Título: Cuidado ao usar a internet: o chefe pode estar olhando
Autor: Marina Faleiros
Fonte: O Estado de São Paulo, 19/05/2005, Economia, p. B16

Usar o e-mail da empresa para fins pessoais - principalmente se o conteúdo for ofensivo ou pornográfico - pode ser o caminho mais rápido para uma demissão por justa causa. É o que indicou, esta semana, o Tribunal Superior do Trabalho, em decisão inédita que autoriza as empresas a rastrearem e lerem os e-mails corporativos de seus funcionários. A ação surgiu de uma disputa judicial do HSBC Seguros contra um funcionário, demitido por enviar pornografia com o e-mail da empresa. Fora do Brasil, outro caso famoso foi a demissão do presidente da Boeing, Harry Stonecipher, cujos e-mails foram interceptados também por terem conteúdo erótico. Para Luiz Wever, sócio diretor da Ray & Berntson Brasil, que recruta executivos, as pessoas devem manter um e-mail pessoal para se comunicar com amigos e fazer isto em casa, nos momentos de lazer. "A empresa não pode estar vinculada com qualquer informação que possa denegrir sua imagem", diz. Carlo Hauschil, diretor geral da Hewitt, consultoria de RH, afirma que os jovens são, principalmente, os que têm o hábito de utilizar internet de forma indevida no serviço. "É preciso verificar se tem algum tipo de assunto ou tema que extrapole para algo que prejudique a corporação", alerta.

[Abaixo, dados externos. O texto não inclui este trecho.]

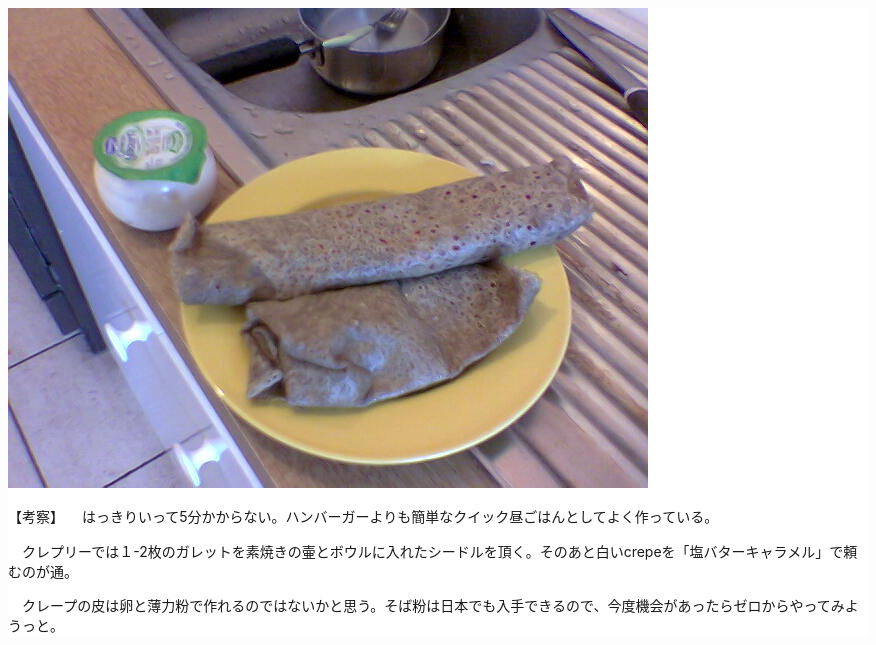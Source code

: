 ![Image023.jpg](/assets/2006/Image023.jpg)

【考察】 　はっきりいって5分かからない。ハンバーガーよりも簡単なクイック昼ごはんとしてよく作っている。

　クレプリーでは１-2枚のガレットを素焼きの壷とボウルに入れたシードルを頂く。そのあと白いcrepeを「塩バターキャラメル」で頼むのが通。

　クレープの皮は卵と薄力粉で作れるのではないかと思う。そば粉は日本でも入手できるので、今度機会があったらゼロからやってみようっと。

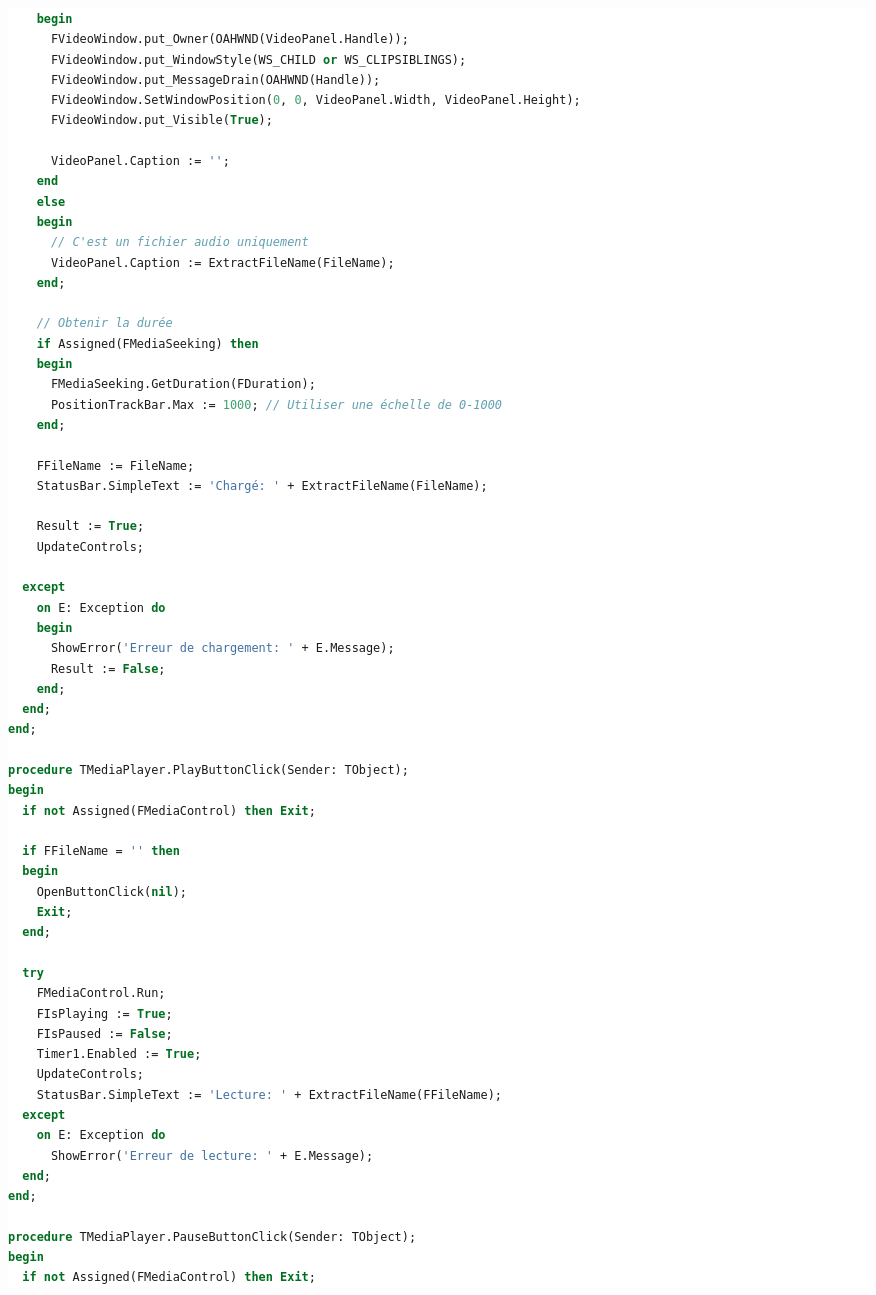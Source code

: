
 ```pascal
    begin
      FVideoWindow.put_Owner(OAHWND(VideoPanel.Handle));
      FVideoWindow.put_WindowStyle(WS_CHILD or WS_CLIPSIBLINGS);
      FVideoWindow.put_MessageDrain(OAHWND(Handle));
      FVideoWindow.SetWindowPosition(0, 0, VideoPanel.Width, VideoPanel.Height);
      FVideoWindow.put_Visible(True);

      VideoPanel.Caption := '';
    end
    else
    begin
      // C'est un fichier audio uniquement
      VideoPanel.Caption := ExtractFileName(FileName);
    end;

    // Obtenir la durée
    if Assigned(FMediaSeeking) then
    begin
      FMediaSeeking.GetDuration(FDuration);
      PositionTrackBar.Max := 1000; // Utiliser une échelle de 0-1000
    end;

    FFileName := FileName;
    StatusBar.SimpleText := 'Chargé: ' + ExtractFileName(FileName);

    Result := True;
    UpdateControls;

  except
    on E: Exception do
    begin
      ShowError('Erreur de chargement: ' + E.Message);
      Result := False;
    end;
  end;
end;

procedure TMediaPlayer.PlayButtonClick(Sender: TObject);
begin
  if not Assigned(FMediaControl) then Exit;

  if FFileName = '' then
  begin
    OpenButtonClick(nil);
    Exit;
  end;

  try
    FMediaControl.Run;
    FIsPlaying := True;
    FIsPaused := False;
    Timer1.Enabled := True;
    UpdateControls;
    StatusBar.SimpleText := 'Lecture: ' + ExtractFileName(FFileName);
  except
    on E: Exception do
      ShowError('Erreur de lecture: ' + E.Message);
  end;
end;

procedure TMediaPlayer.PauseButtonClick(Sender: TObject);
begin
  if not Assigned(FMediaControl) then Exit;
```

Para evitar problemas como o do HSBC e da Boeing e aumentar o foco no trabalho, é que Rodrigo Pimenta, diretor executivo da Madis Rodbel, fabricante de pontos eletrônicos, decidiu bloquear a abertura de alguns tipos de arquivos e impediu a entrada em sites com palavras restritas, além de sites de e-mails, Orkut e uso de MSN, programa de mensagens instantâneas da Microsoft. "Envolvi os funcionários num trabalho conjunto e chegamos à conclusão de que deveríamos ter um controle para que os funcionários tivessem maior produtividade", conta. Segundo Pimenta, algumas pessoas chegavam a perder 30% do seu dia de trabalho com distrações do meio eletrônico. Agora, o acesso livre é permitido apenas depois do expediente.

Na Clássico Consultoria Contábil, o sócio Nivaldo Cleto leva a sério a questão do foco no trabalho e chega a incluir na lista de sites proibidos mais de 20 endereços por semana. "A internet é algo que fascina muito e comecei a perceber que as pessoas navegavam em sites com conteúdo totalmente fora da área de trabalho e no e-mail pessoal, às vezes, gastavam de três a quatro minutos por mensagem. Vi que perdia dinheiro e produtividade".

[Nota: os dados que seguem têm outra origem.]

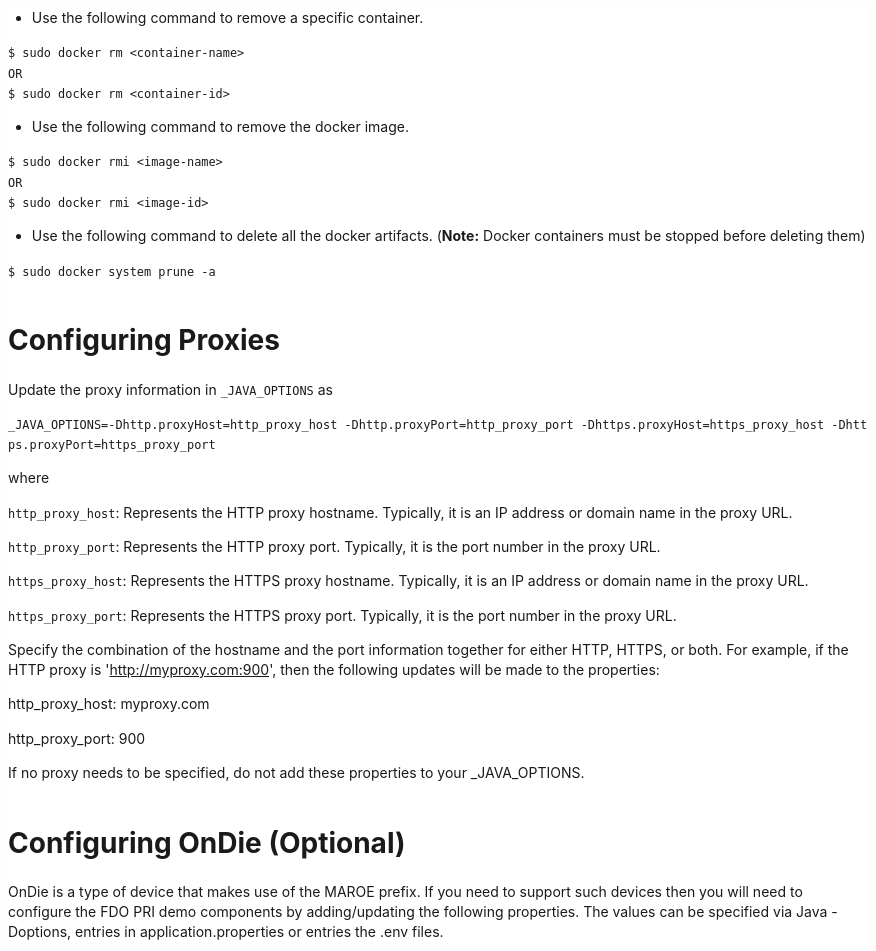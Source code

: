 * Use the following command to remove a specific container.
```
$ sudo docker rm <container-name>
OR
$ sudo docker rm <container-id>
```

* Use the following command to remove the docker image.
```
$ sudo docker rmi <image-name>
OR
$ sudo docker rmi <image-id>
```

* Use the following command to delete all the docker artifacts. (**Note:** Docker containers must be stopped before deleting them)
```
$ sudo docker system prune -a
```

# Configuring Proxies
Update the proxy information in `_JAVA_OPTIONS` as

```
_JAVA_OPTIONS=-Dhttp.proxyHost=http_proxy_host -Dhttp.proxyPort=http_proxy_port -Dhttps.proxyHost=https_proxy_host -Dhttps.proxyPort=https_proxy_port
```

where

`http_proxy_host`: Represents the HTTP proxy hostname. Typically, it is an IP address or domain name in the proxy URL.

`http_proxy_port`: Represents the HTTP proxy port. Typically, it is the port number in the proxy URL.

`https_proxy_host`: Represents the HTTPS proxy hostname. Typically, it is an IP address or domain name in the proxy URL.

`https_proxy_port`: Represents the HTTPS proxy port. Typically, it is the port number in the proxy URL.

Specify the combination of the hostname and the port information together for either HTTP, HTTPS, or both. For example, if the HTTP proxy is 'http://myproxy.com:900', then the following updates will be made to the properties:

http_proxy_host: myproxy.com

http_proxy_port: 900

If no proxy needs to be specified, do not add these properties to your _JAVA_OPTIONS.

# Configuring OnDie (Optional)

OnDie is a type of device that makes use of the MAROE prefix. If you need to support such devices then you will need to configure the FDO PRI demo components by adding/updating the following properties. The values can be specified via Java -Doptions, entries in application.properties or entries the .env files.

As empresas, diz Paulo Kretly, gerente geral da Franklyn Covey Brasil, mais do que nunca querem funcionários que mostrem resultados. "Se a pessoa não tiver capacidade de decidir quando e que tipo de comunicação usar, se distrai e cai num ciclo de improdutividade". Hauschil também considera a seleção essencial: "Quanto mais meios de comunicação temos, mais fácil e mais poluída ficam as informações, o que impõe uma capacidade seletiva maior", diz.

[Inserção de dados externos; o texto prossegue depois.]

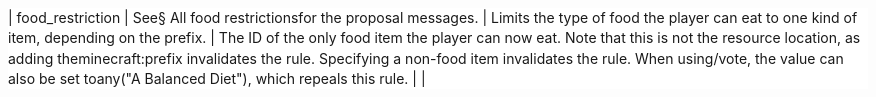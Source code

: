 | food_restriction                      | See§ All food restrictionsfor the proposal messages.                                                                                                                                                                                                                                                                                                                                                                                   | Limits the type of food the player can eat to one kind of item, depending on the prefix.                                                                                                                                                                                                                                                                                                                                                                                                                                                                                                                                                                                                                                                                                                                                                                                                                                                                                                                                                                                                                                                                                                                                                                                                                                                                                                                        | The ID of the only food item the player can now eat. Note that this is not the resource location, as adding theminecraft:prefix invalidates the rule. Specifying a non-food item invalidates the rule. When using/vote, the value can also be set toany("A Balanced Diet"), which repeals this rule.                                                                                                                                                                                                                                                                                                                                                                                                                                                                                                                                                                                                                      |                                                                                                                                                                                                                                                                                                |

Já Marcos Hashimoto, professor da Business School São Paulo na área de desenvolvimento organizacional, defende que as empresas devem, sim, liberar a internet e estabelecer uma relação de confiança com o funcionário, o que, por si só, minimizaria o uso da internet para fins pessoais. "Muitas vezes as idéias são inovadoras porque os funcionários têm contatos pessoais com o mundo exterior". Para ele, proibir o livre acesso é nivelar funcionários por baixo. "É difícil estabelecer como a criatividade surge, mas quando a pessoa tem variedade de experiências e se desconecta da situação, é que uma idéia aparece", diz. Hashimoto, no entanto, afirma que não há mal nenhum a companhia alertar um funcionário, caso ele faça uso indevido, por exemplo, do e-mail corporativo. "Mas elas precisam usar de forma madura ferramentas para vasculhar e-mails, como rastrear algumas palavras, porque senão também acaba virando uma caça às bruxas", afirma.